D’où viennent-ils ?  La révolte en Algérie n’a jamais cessé dis-je. Le 1er Novembre était le couronnement. Pendant la résistance de l’Emir abdelkader,  d’El Mokrani et même bien plus tard, les militants du MNA ont fait partie des déportés aux bagnes. Les premiers furent les prisonniers consécutivement à la   prise de la Smala d’Abd El Kader par le duc d’Aumale, entre 1846 et 1855.   « Ces captifs sont affectés à la construction d’une voie unissant la rade au seul chemin existant pour rallier les plages et le petit port voisin d’Agde. La réalisation de cette voie a été d’une telle utilité que depuis, elle est dénommée «Montée des Bédouins» ou «Rampe des Arabes».

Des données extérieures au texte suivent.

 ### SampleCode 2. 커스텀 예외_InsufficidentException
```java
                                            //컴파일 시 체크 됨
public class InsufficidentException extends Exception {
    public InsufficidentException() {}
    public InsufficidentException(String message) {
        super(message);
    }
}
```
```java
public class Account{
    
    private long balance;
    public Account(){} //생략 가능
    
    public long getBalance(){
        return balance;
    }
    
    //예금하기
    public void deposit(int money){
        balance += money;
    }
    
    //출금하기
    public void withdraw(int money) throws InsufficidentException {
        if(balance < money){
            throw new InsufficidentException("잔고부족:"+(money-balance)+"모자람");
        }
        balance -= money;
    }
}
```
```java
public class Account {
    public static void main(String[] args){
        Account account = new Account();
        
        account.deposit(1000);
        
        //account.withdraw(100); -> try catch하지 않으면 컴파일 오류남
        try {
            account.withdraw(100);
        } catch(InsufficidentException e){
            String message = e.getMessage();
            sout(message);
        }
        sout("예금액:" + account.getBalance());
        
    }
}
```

Premières victimes de la première guerre de la France en Algérie, premiers martyrs des premiers combats des Algériens pour l’indépendance, tous ces laissés- pour-compte de l’histoire ont fini «à la fosse commune du temps» qu’évoquait dans ses chansons le poète sétois Georges Brassens, sans penser à leur tragique destin. La «Rampe des Arabes» est désormais leur mémorial.(2)  

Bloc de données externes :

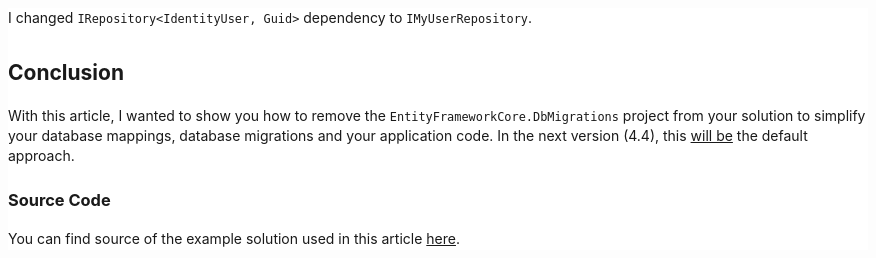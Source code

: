 I changed `IRepository<IdentityUser, Guid>` dependency to `IMyUserRepository`.

## Conclusion

With this article, I wanted to show you how to remove the `EntityFrameworkCore.DbMigrations` project from your solution to simplify your database mappings, database migrations and your application code. In the next version (4.4), this [will be](https://github.com/abpframework/abp/issues/8776) the default approach.

### Source Code

You can find source of the example solution used in this article [here](https://github.com/abpframework/abp-samples/tree/master/UnifiedEfCoreMigrations).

 C’est aussi des martyrs. C’est les premiers qui ont lutté et été tués pour que l’Algérie vive libre. Tous ont été traités comme des sous-hommes, moins que des animaux, exploités jusqu’à la mort par des travaux forcés que la force humaine ne peut supporter. C’étaient des esclaves. Beaucoup sont morts parce que leurs corps meurtris par  l’exil et  la malnutrition n’ont pas supporté. Mais beaucoup sont morts aussi pour leur dignité, car ils ont refusé de vivre dans l’esclavage et l’avilissement, ils se sont laissé mourir de chagrin.

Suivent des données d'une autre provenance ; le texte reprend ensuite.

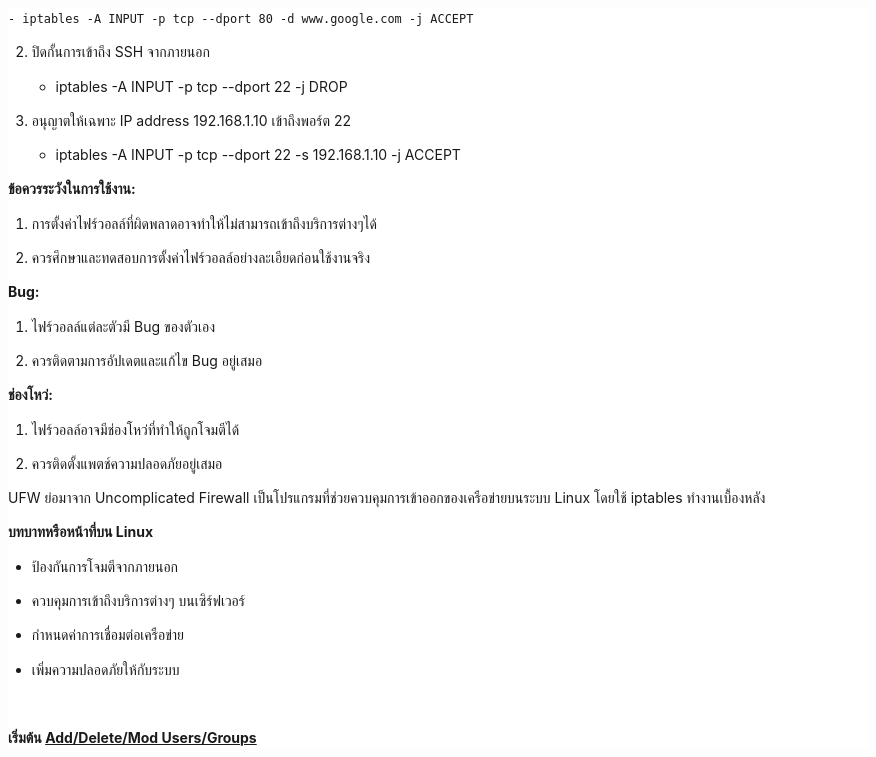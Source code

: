 	- iptables -A INPUT -p tcp --dport 80 -d www.google.com -j ACCEPT

2. ปิดกั้นการเข้าถึง SSH จากภายนอก

	- iptables -A INPUT -p tcp --dport 22 -j DROP

3. อนุญาตให้เฉพาะ IP address 192.168.1.10 เข้าถึงพอร์ต 22

	- iptables -A INPUT -p tcp --dport 22 -s 192.168.1.10 -j ACCEPT

**ข้อควรระวังในการใช้งาน:**

1. การตั้งค่าไฟร์วอลล์ที่ผิดพลาดอาจทำให้ไม่สามารถเข้าถึงบริการต่างๆได้

2. ควรศึกษาและทดสอบการตั้งค่าไฟร์วอลล์อย่างละเอียดก่อนใช้งานจริง

**Bug:**

1. ไฟร์วอลล์แต่ละตัวมี Bug ของตัวเอง

2. ควรติดตามการอัปเดตและแก้ไข Bug อยู่เสมอ

**ช่องโหว่:**

1. ไฟร์วอลล์อาจมีช่องโหว่ที่ทำให้ถูกโจมตีได้

2. ควรติดตั้งแพตช์ความปลอดภัยอยู่เสมอ

UFW ย่อมาจาก Uncomplicated Firewall เป็นโปรแกรมที่ช่วยควบคุมการเข้าออกของเครือข่ายบนระบบ Linux โดยใช้ iptables ทำงานเบื้องหลัง

**บทบาทหรือหน้าที่บน Linux**

- ป้องกันการโจมตีจากภายนอก

- ควบคุมการเข้าถึงบริการต่างๆ บนเซิร์ฟเวอร์

- กำหนดค่าการเชื่อมต่อเครือข่าย

- เพิ่มความปลอดภัยให้กับระบบ

<br>

**เริ่มต้น [Add/Delete/Mod Users/Groups](https://github.com/Pooh303/User-Access-Management-3/tree/main/Add-Delete-Mod%20Users-Groups)**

Tous comme leurs successeurs, les Chouhadas de novembre, ils sont morts pour que vive l’Algérie. Ils sont morts pour que leurs enfants vivent de la richesse de leur Pays. Ils ne sont pas morts pour que leurs enfants s’immolent par le feu et l’essence. Ils ne sont pas morts pour que leurs petits enfants se suicident en pleine mer cherchant cet exil qu’Eux redoutaient tant. Cet exil qui les a tués……

 Rendons leur hommage. Prions pour leur mémoire. Ne les oublions pas. C’est le moins que l’on puisse faire pour eux !

 

 

(1)     Wikipedia

(2)     El Watan du 18 juillet 2011.